Alors depuis son élection au Conseil départemental des Bouches-du-Rhône, en 2016, Benoît Payan s’est « employé au changement. Je n’avais que ça en ligne de mire et je suis prêt depuis des mois à mener le combat, pas pour avoir ma tête sur des affiches, mais pour changer le système. »
En juillet, il est l’un des initiateurs du Printemps Marseillais avec pour ambition de rassembler la gauche et les écologistes et être capable de battre les deux sérieux rivaux Martine Vassal et le Rassemblement National. « C’est pour ça que nous avons fondé le Printemps Marseillais et que nous nous sommes promis avec Jean-Marc (Coppola), Olivia (Fortin), Sophie (Camard), Michèle (Rubirola) et d’autres qu’on devait se dépasser pour les Marseillais ».
Même si des « milliers de personnes m’ont dit d’y aller », l’élu, par son retrait a voulu donner l’exemple et mettre « les gens face à leurs responsabilités. On va voir maintenant où sont les ambitions et où sont ses convictions… »

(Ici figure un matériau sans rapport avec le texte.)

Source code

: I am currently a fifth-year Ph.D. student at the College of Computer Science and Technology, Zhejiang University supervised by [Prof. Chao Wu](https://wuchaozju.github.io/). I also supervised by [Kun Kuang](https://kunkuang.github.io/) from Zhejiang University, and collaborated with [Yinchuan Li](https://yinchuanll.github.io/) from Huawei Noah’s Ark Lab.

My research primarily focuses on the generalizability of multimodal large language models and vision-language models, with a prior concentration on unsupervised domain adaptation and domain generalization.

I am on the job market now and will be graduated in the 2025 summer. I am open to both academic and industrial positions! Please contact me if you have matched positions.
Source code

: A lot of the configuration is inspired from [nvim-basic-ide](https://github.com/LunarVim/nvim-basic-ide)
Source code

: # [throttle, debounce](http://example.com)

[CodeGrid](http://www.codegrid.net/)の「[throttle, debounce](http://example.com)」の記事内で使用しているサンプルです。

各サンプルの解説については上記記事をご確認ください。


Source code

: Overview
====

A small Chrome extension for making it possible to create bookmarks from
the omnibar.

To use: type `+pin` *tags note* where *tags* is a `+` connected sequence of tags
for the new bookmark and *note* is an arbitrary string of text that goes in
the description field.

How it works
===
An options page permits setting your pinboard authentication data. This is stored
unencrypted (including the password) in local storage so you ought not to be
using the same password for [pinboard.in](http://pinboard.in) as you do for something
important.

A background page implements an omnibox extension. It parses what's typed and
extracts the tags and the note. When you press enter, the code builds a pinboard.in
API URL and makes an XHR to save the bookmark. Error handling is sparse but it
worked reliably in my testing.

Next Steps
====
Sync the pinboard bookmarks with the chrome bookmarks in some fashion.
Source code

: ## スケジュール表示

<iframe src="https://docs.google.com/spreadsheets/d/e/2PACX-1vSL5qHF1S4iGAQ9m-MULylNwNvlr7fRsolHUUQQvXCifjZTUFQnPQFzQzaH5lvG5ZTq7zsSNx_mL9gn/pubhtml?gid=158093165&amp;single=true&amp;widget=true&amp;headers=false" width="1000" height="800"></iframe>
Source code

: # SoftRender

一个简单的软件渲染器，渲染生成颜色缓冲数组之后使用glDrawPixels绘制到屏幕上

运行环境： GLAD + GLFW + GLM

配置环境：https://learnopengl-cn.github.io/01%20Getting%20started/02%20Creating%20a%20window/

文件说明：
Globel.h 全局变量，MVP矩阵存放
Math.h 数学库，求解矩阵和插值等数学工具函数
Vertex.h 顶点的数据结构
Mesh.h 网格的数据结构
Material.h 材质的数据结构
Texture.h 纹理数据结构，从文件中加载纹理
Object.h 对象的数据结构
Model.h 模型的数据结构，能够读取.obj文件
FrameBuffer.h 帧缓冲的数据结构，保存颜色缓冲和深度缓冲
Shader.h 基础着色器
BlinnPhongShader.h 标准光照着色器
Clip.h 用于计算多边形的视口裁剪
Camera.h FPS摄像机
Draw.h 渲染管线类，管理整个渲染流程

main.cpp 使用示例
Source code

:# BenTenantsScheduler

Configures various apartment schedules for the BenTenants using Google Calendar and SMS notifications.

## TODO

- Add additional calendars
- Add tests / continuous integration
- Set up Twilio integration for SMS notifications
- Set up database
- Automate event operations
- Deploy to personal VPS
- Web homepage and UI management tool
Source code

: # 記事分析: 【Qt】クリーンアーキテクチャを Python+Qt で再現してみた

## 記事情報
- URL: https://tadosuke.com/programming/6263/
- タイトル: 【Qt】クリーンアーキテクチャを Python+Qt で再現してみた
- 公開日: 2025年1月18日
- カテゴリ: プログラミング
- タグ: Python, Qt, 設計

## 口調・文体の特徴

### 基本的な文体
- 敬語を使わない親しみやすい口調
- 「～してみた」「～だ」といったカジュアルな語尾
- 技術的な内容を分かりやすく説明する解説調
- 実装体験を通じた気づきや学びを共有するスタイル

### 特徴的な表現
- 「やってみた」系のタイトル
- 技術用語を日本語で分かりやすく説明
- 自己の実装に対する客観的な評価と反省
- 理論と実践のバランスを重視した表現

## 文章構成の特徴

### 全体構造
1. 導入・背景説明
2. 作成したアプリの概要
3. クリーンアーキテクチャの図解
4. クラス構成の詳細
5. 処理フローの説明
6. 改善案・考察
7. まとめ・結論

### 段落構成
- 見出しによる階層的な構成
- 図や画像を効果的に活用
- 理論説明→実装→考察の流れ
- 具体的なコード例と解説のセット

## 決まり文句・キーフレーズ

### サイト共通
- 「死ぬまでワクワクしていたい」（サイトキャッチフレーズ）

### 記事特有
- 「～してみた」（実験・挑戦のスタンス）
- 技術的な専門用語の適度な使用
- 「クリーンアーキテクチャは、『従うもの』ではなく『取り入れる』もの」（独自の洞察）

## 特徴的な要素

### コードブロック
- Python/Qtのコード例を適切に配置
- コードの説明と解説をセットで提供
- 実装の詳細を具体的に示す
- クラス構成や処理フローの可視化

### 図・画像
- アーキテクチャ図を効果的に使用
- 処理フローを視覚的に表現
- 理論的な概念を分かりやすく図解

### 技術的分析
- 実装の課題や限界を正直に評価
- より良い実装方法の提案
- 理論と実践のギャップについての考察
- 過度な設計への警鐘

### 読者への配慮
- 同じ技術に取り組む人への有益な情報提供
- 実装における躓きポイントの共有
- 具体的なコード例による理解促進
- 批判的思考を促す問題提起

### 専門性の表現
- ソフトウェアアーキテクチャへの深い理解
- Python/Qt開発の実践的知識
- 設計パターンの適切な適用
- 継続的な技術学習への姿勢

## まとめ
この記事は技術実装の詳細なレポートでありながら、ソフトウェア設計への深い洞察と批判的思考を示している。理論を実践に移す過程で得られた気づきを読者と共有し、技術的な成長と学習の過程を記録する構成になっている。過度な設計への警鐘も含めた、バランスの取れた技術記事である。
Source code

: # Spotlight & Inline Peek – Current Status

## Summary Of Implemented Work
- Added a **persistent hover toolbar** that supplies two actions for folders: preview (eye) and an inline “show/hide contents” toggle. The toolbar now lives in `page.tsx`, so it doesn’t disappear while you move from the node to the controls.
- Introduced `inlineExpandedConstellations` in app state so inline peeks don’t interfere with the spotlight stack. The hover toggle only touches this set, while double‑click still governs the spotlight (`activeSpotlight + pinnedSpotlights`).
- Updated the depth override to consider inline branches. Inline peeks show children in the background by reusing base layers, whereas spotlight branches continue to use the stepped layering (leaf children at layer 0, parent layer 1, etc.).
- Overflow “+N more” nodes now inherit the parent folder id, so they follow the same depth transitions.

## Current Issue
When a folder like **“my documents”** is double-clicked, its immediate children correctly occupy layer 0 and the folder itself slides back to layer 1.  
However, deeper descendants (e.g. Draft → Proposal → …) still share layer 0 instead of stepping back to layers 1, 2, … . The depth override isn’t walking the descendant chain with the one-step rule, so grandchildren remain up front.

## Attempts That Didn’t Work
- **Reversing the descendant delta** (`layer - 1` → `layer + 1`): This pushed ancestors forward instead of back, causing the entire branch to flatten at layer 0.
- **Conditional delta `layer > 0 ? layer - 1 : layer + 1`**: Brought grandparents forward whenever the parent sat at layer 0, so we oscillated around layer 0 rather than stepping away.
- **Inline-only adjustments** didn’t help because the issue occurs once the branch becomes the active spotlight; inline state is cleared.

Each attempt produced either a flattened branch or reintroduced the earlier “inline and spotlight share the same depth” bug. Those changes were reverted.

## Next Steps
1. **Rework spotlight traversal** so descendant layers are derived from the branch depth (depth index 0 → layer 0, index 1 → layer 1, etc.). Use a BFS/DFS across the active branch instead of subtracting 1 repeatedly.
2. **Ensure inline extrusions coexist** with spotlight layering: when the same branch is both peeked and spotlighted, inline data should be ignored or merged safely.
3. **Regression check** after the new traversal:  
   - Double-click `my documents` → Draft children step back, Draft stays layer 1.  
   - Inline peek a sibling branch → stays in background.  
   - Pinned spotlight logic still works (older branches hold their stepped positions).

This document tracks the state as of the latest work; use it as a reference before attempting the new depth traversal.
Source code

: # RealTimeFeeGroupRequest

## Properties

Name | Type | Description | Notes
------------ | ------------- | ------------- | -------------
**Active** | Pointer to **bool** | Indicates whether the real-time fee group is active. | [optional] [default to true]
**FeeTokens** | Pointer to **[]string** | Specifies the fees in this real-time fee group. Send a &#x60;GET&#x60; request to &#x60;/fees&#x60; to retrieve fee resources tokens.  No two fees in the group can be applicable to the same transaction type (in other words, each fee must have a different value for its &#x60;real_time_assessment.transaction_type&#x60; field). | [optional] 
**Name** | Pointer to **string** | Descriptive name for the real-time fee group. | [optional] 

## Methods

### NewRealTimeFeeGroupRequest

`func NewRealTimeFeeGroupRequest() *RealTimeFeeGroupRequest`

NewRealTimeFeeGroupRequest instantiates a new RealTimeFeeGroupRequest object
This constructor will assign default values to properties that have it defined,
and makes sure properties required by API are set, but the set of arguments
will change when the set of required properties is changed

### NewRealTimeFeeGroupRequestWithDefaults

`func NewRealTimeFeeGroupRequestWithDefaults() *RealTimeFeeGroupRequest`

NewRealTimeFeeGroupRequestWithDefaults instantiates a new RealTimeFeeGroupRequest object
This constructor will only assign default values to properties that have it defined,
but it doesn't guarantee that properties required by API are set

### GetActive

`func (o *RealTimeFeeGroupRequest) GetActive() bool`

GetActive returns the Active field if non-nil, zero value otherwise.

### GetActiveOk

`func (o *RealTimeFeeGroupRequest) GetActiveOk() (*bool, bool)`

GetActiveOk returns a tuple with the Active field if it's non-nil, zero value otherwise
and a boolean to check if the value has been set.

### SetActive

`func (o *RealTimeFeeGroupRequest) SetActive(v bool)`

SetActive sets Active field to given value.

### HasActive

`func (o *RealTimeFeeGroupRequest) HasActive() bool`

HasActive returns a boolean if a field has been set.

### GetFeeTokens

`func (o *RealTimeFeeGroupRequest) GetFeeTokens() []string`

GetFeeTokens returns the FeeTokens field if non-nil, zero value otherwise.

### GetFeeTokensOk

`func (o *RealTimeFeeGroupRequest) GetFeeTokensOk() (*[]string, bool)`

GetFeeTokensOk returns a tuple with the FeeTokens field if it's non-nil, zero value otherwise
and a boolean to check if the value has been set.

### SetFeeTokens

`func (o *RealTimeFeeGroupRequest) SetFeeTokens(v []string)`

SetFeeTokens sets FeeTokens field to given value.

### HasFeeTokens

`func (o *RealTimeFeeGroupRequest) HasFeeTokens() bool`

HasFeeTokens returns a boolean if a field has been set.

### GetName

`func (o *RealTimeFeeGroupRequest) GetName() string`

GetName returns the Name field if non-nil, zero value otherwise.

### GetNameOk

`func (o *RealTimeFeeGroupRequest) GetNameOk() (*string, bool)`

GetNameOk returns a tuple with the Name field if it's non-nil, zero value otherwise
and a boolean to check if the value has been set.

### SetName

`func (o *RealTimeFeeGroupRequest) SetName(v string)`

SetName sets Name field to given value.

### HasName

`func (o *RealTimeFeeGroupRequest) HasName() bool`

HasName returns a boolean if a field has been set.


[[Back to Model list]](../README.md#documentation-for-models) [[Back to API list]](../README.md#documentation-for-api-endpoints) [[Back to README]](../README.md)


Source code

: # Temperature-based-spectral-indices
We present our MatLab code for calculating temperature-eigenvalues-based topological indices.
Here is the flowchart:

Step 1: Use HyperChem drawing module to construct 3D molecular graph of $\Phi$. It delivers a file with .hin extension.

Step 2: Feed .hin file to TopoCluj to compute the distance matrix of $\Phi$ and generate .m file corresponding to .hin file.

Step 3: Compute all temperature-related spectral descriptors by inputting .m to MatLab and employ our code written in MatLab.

Entre déceptions, tristesse et attaques, sa décision a fait réagir du simple citoyen jusqu’aux anciens ténors de son parti. S’il en prend acte, le conseiller départemental ne fait que peu d’état des salutations ou des critiques « des zombies de son parti », et dit même ressentir de « la peine pour eux ». Pour autant, il ressent également « la fierté quand il voit les militants socialistes se mettre au service du rassemblement et d’œuvrer tous les jours sans relâche, à la victoire de la gauche ».
« Je ne peux pas croire que le leader des Insoumis fasse le jeu de la droite dans cette ville »
Quant à Jean-Luc Mélenchon, qui saluait « son sens du devoir » il est clair : « Jean-Luc Mélenchon est un esprit brillant, hors du commun mais je crains qu’il ne comprenne pas cette ville. Cette ville a besoin de rassemblement, et je me fous des tactiques parisiennes. Aujourd’hui, sa responsabilité – pas celle de député ou d’aspirant à la présidence de la République – sa responsabilité d’homme, c’est d’appeler ses amis au rassemblement. Je ne peux pas croire qu’à ce moment de son parcours le leader des Insoumis en soit à faire le jeu de la droite dans cette ville ».
Loin de la polémique à l’heure où l’union doit permettre « de gagner la ville », Benoît Payan réitère son soutien plein et entier à Michèle Rubirola avec laquelle il a déjà fait campagne pour les départementales. « Ce n’est pas une candidature par défaut. C’est une femme à la hauteur de l’histoire, de la situation. C’est une écologiste, médecin dans les quartiers nord, elle est ancrée dans la réalité d’une ville qui s’est fracturée».
« Sébastien Barles a l’occasion de passer de la parole aux actes »
« Aujourd’hui et pour la première fois Sébastien Barles à l’occasion de passer des paroles aux actes. S’il fait élire les héritiers du système ou le Rassemblement national, il me trouvera sur sa route. On va voir s’il est sincère, ou si cette ville est un alibi pour servir ses ambitions personnelles ». Car s’il est aussi un combat que le socialiste ne veut pas perdre, c’est celui contre l’extrême droite.
« Maintenant, soit ils deviennent les idiots utiles de la droite et de l’extrême droite, soit ils deviennent utiles aux Marseillais. ».
Ce soir, le Printemps Marseillais présentera officiellement sa tête de liste alors que résonne pour eux le mot « espoir».